A series of former employees, advisors, and even the the company’s former CTO have since denounced WrkRiot and its leadership, in particular Choi. The company’s currently listed chief marketing officer, who replaced Kim, also appears to have written a brutal two-part series, “How Working At a ‘Start Up’ Almost Killed Me.”
LinkedIn’s former director of engineering, Daniel Tunkelang, wrote on Medium that he had cut ties with WrkRiot, apologizing “to anyone who took the company more seriously because of my association with them,” and saying he himself had overlooked the red flags. “I should have gotten to know the company and its leadership better before associating myself with them and lending them my credibility,” he wrote. “Lesson learned.”“I was conned as much as anyone in this company if not more.”
The company’s former CTO, Al Brown, responded on HackerNews on Aug. 29, confirming the facts of Kim’s account and claiming he too had been deceived. Quartz verified his HackerNews user albertcbrown in an interview with Quartz on Aug. 30. “I was conned as much as anyone in this company if not more,” Brown told Quartz. “[Choi] is actually very convincing. The stories he came up with were always very believable.”

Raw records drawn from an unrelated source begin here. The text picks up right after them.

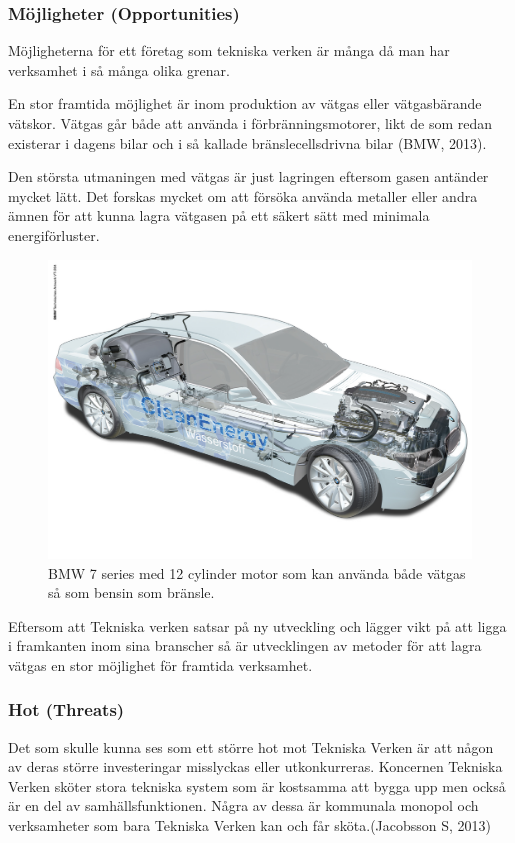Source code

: \documentclass[10pt,a4paper]{article}
\begin{document}
\subsubsection{Möjligheter (Opportunities)}
Möjligheterna för ett företag som tekniska verken är många då man har verksamhet i så många olika grenar. 

En stor framtida möjlighet är inom produktion av vätgas eller vätgasbärande vätskor. Vätgas går både att använda i förbränningsmotorer, likt de som redan existerar i dagens bilar och i så kallade bränslecellsdrivna bilar (BMW, 2013).

Den största utmaningen med vätgas är just lagringen eftersom gasen antänder mycket lätt. Det forskas mycket om att försöka använda metaller eller andra ämnen för att kunna lagra vätgasen på ett säkert sätt med minimala energiförluster.

\begin{figure}[H] 
\centerline{\includegraphics[scale=0.14]{Bilder/bmwcar.jpg}}
\caption{BMW 7 series med 12 cylinder motor som kan använda både vätgas så som bensin som bränsle.}
\label{fig:bmw}
\end{figure}

Eftersom att Tekniska verken satsar på ny utveckling och lägger vikt på att ligga i framkanten inom sina branscher så är utvecklingen av metoder för att lagra vätgas en stor möjlighet för framtida verksamhet.

\subsubsection{Hot (Threats)}
Det som skulle kunna ses som ett större hot mot Tekniska Verken är
att någon av deras större investeringar misslyckas eller
utkonkurreras. Koncernen Tekniska Verken sköter stora tekniska system som är
kostsamma att bygga upp men också är en del av
samhällsfunktionen. Några av dessa är kommunala monopol och
verksamheter som bara Tekniska Verken kan och får sköta.(Jacobsson S, 2013) 
\end{document}

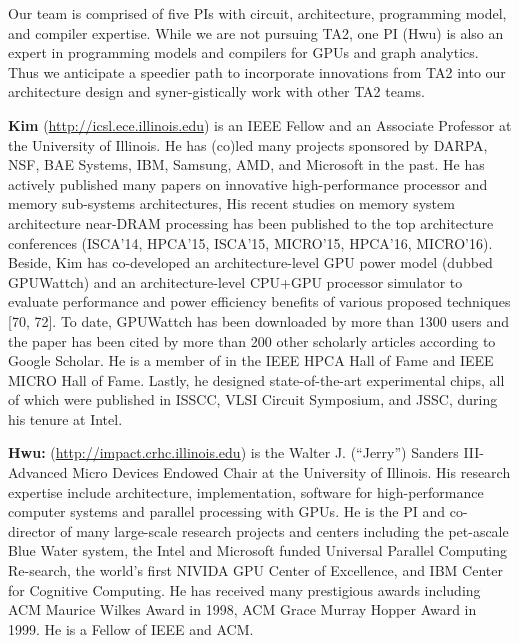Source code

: Our team is comprised of five PIs with circuit, architecture, programming model, and compiler expertise. 
While we are not pursuing TA2, one PI (Hwu) is also an expert in programming models and compilers for GPUs and graph analytics. 
Thus we anticipate a speedier path to incorporate innovations from TA2 into our architecture design and syner-gistically work with other TA2 teams.

\vspace{3pt}
\noindent
\textbf{Kim} (\url{http://icsl.ece.illinois.edu}) is an IEEE Fellow and an Associate Professor at the University of Illinois. 
He has (co)led many projects sponsored by DARPA, NSF, BAE Systems, IBM, Samsung, AMD, and Microsoft in the past. 
He has actively published many papers on innovative high-performance processor and memory sub-systems architectures, 
His recent studies on memory system architecture near-DRAM processing has been published to the top architecture conferences (ISCA'14, HPCA'15, ISCA'15, MICRO'15, HPCA'16, MICRO'16).
Beside, Kim has co-developed an architecture-level GPU power model (dubbed GPUWattch) and an architecture-level CPU+GPU processor simulator to evaluate performance and power efficiency benefits of various proposed techniques [70, 72]. 
To date, GPUWattch has been downloaded by more than 1300 users and the paper has been cited by more than 200 other scholarly articles according to Google Scholar. 
He is a member of in the IEEE HPCA Hall of Fame and IEEE MICRO Hall of Fame. Lastly, he designed state-of-the-art experimental chips, all of which were published in ISSCC, VLSI Circuit Symposium, and JSSC, during his tenure at Intel.

\vspace{3pt}
\noindent
\textbf{Hwu:} (\url{http://impact.crhc.illinois.edu}) is the Walter J. (``Jerry'') Sanders III-Advanced Micro Devices Endowed Chair at the University of Illinois. 
His research expertise include architecture, implementation, software for high-performance computer systems and parallel processing with GPUs. 
He is the PI and co-director of many large-scale research projects and centers including the pet-ascale Blue Water system, the Intel and Microsoft funded Universal Parallel Computing Re-search, the world’s first NIVIDA GPU Center of Excellence, and IBM Center for Cognitive Computing. 
He has received many prestigious awards including ACM Maurice Wilkes Award in 1998, ACM Grace Murray Hopper Award in 1999. He is a Fellow of IEEE and ACM.

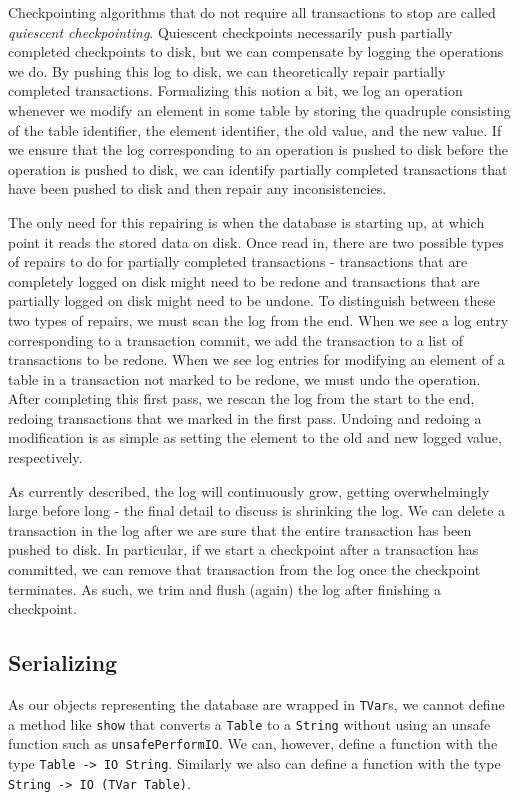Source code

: \documentclass[10pt]{article}
\begin{document}
\begin{multicols}{2}
Checkpointing algorithms that do not require all transactions to stop are called \textit{quiescent checkpointing}. Quiescent checkpoints necessarily push partially completed checkpoints to disk, but we can compensate by logging the operations we do. By pushing this log to disk, we can theoretically repair partially completed transactions. Formalizing this notion a bit, we log an operation whenever we modify an element in some table by storing the quadruple consisting of the table identifier, the element identifier, the old value, and the new value. If we ensure that the log corresponding to an operation is pushed to disk before the operation is pushed to disk, we can identify partially completed transactions that have been pushed to disk and then repair any inconsistencies.

The only need for this repairing is when the database is starting up, at which point it reads the stored data on disk. Once read in, there are two possible types of repairs to do for partially completed transactions - transactions that are completely logged on disk might need to be redone and transactions that are partially logged on disk might need to be undone. To distinguish between these two types of repairs, we must scan the log from the end. When we see a log entry corresponding to a transaction commit, we add the transaction to a list of transactions to be redone. When we see log entries for modifying an element of a table in a transaction not marked to be redone, we must undo the operation. After completing this first pass, we rescan the log from the start to the end, redoing transactions that we marked in the first pass. Undoing and redoing a modification is as simple as setting the element to the old and new logged value, respectively.

As currently described, the log will continuously grow, getting overwhelmingly large before long - the final detail to discuss is shrinking the log. We can delete a transaction in the log after we are sure that the entire transaction has been pushed to disk. In particular, if we start a checkpoint after a transaction has committed, we can remove that transaction from the log once the checkpoint terminates. As such, we trim and flush (again) the log after finishing a checkpoint.


\subsection{Serializing}
As our objects representing the database are wrapped in \texttt{TVar}s, we cannot define a method like \texttt{show} that converts a \texttt{Table} to a \texttt{String} without using an unsafe function such as \texttt{unsafePerformIO}. We can, however, define a function with the type \texttt{Table -> IO String}. Similarly we also can define a function with the type \texttt{String -> IO (TVar Table)}.


\end{multicols}
\end{document}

Brown officially severed ties with the company on Aug. 29. He said he had been unable to confirm Choi’s personal story after talking with family members and colleagues. The development team he led, most of whom are on F1 visas, must return back China if they can’t find new jobs quickly. He is now owed expenses, August office rent, back pay, and the $230,000 bridge loan. “It’s bad,” he said.
“I wasn’t thinking of really doing deep due diligence on my partner. I took him at this word,” said Brown who was introduced to Choi by a trusted colleague. “I really wanted to believe in the dream and him….It’s really hard to face the fact it might not be true.”“It’s not a happy ending, and it’s not great for anyone.”
WrkRiot’s story appears to be one of willful deception and wildly misplaced trust. Friends and family members introduced the company’s executives. Employees, up until very recently, seemed to still have faith in the CEO’s promises. Advisors had taken the company’s management at its word. It seems a mounting wave of mistakes, coverups, and outright deception led to the company’s current predicament.
This looks naive in retrospect, but it is how much of Silicon Valley operates. Despite claims of due diligence, many deals and company foundings are brokered largely on the strength of personal relationships, especially within trusted social networks. These recommendations remain a valuable currency in the valley, despite the reoccurrence of apparent horror stories like WrkRiot.
That will likely be little consolation to the people involved with WrkRiot. Kim has since moved back to Dallas as she looks for another job. “It’s not a happy ending,” she says, “and it’s not great for anyone.”
She still dreams of working in California, but is now looking for roles at more established companies. For the time being, she’s trying to readjust to her post-startup life. “I feel like I am a whistleblower,” she says. “I’m still going through this hell. I still have to face retaliation.”